De beknoptheid en het levendige karakter van L. bepalen meestal zijn bijzondere positie in de traditie. muziekvormen, waarbij hij zelden de rol speelt van een van de onmisbare componenten van de vorm (het rondo-refrein, het hoofdthema van de sonate Allegro), maar vaker onverwacht de ontbinding binnendringt. zijn secties. Tegelijkertijd in vrije composities, recitatieve scènes en grote werken. theater. plan, als geheel genomen, kan L. een belangrijke vormende rol spelen door hen muzikaal-thematisch te voorzien. eenheid.

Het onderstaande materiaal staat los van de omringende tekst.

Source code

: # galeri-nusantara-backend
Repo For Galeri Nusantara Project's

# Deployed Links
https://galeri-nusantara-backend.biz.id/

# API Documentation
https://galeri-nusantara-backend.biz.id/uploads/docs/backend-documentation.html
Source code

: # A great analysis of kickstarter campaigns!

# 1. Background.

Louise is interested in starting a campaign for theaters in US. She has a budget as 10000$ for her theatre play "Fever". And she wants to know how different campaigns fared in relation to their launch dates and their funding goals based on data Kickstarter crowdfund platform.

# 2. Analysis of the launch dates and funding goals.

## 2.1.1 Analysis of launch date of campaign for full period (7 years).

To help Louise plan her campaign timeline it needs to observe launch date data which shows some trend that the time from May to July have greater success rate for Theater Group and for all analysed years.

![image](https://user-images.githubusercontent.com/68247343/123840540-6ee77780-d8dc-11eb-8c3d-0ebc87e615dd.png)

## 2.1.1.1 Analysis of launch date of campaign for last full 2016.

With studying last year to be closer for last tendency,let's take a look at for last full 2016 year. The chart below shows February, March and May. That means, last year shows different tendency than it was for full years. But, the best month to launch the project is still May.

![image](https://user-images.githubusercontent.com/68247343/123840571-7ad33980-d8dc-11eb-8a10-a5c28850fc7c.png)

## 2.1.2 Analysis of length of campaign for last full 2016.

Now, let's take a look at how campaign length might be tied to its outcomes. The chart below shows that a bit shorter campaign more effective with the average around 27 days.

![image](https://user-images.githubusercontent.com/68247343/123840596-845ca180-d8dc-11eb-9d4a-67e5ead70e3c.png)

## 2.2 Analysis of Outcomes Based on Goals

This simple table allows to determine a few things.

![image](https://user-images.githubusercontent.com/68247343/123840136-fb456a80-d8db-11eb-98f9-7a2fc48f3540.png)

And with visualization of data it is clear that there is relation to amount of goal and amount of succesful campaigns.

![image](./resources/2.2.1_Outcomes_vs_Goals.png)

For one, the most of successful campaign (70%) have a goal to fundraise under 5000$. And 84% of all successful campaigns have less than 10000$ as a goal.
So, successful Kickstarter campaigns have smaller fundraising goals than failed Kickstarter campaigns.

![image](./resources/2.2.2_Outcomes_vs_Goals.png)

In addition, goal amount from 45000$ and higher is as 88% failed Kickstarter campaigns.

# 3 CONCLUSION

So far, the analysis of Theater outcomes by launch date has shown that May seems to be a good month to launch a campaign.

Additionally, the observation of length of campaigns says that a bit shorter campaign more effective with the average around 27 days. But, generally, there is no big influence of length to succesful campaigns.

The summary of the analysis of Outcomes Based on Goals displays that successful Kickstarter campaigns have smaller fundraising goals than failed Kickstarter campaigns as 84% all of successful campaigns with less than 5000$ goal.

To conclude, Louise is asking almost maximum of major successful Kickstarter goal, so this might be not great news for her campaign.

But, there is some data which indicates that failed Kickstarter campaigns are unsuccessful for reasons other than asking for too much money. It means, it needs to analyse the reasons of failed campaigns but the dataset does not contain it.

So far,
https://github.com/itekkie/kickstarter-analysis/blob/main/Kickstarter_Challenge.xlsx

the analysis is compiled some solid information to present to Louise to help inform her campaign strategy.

Referenties: Rimsky-Korsakov HA, "The Snow Maiden" - een lenteverhaal (1905), "RMG", 1908, nr. 39/40; zijn eigen boek, Wagner en Dargomyzhsky (1892), in zijn boek: Musical articles and notes, 1869-1907, St. Petersburg, 1911 (volledige tekst van beide artikelen, Poln. Sobr. Soch., vol. 2 en 4, M. , 1960 -63); Asafiev BV, Muzikale vorm als proces, M., 1930, (samen met boek 2), L., 1963; Druskin MS, Vragen over de muzikale dramaturgie van de opera, L., 1952; Yarustovsky BM, Dramaturgie van Russische operaklassiekers, M., 1952, 1953; Sokolov O., Leitmotivs of the opera “Pskovityanka”, in collectie: Proceedings of the Department of Music Theory, Moskou. conservatorium, vol. 1, Moskou, 1960; Protopopov Vl., "Ivan Susanin" Glinka, M., 1961, p. 242-83; Bogdanov-Berezovsky VM, Artikelen over ballet, L., 1962, p. 48, 73-74; Wagner R., Oper en Drama, Lpz., 1852; hetzelfde, Sämtliche Schriften und Dichtung (Volksausgabe), Bd 3-4, Lpz., (oj) (Russische vertaling - Opera en Drama, M., 1906); zijn, Eine Mitteilung an meine Freunde (1851), ibid., Bd 4, Lpz., (oj); zijn eigen, bber die Anwendung der Musik auf das Drama, ibid., Bd 10, Lpz., (oj) (in Russische vertaling - Over de toepassing van muziek op drama, in zijn collectie: Selected articles, M., 1935); Federlein G., Lber “Rheingold” von R. Wagner. Versuch einer musikalischen Interpretation, "Musikalisches Wochenblatt", 1871, (Bd) 2; Jdhns Fr. W., CM Weber in seinen Werken, B., 1871; Wolzogen H. von, Motief in R. Wagners “Siegfried”, “Musikalisches Wochenblatt”, 1876, (Bd) 7; his, Thematischer Leitfaden durch die Musik zu R. Wagners Festspiel "Der Ring der Nibelungen", Lpz., 1876; zijn eigen, Motive in Wagners "Götterdämmerung", "Musikalisches Wochenblatt", 1877-1879, (Bd) 8-10; Haraszti E., Le problime du Leitmotiv, “RM”, 1923, (v.) 4; Abraham G., Het leidmotief sinds Wagner, “ML”, 1925, (v.) 6; Bernet-Kempers K. Th., Herinneringsmotieven leitmotieven, grondthemas, Amst. — P., 1929; Wörner K., Beiträge zur Geschichte des Leitmotivs in der Oper, ZfMw, 1931, Jahrg. 14, H. 3; Engels R., Zur Geschichte des Leitmotivs, "ZfMw", 1932, Jahrg. 14, H. 7; Matter J., De psychologische werking van de wagnerien, "SMz", 1961, (Jahrg.) 101; Mainka J., Sonatenform, Leitmotiv und Charakterbegleitung, “Beiträge zur Musikwissenschaft”, 1963, Jahrg. 5, H. 1.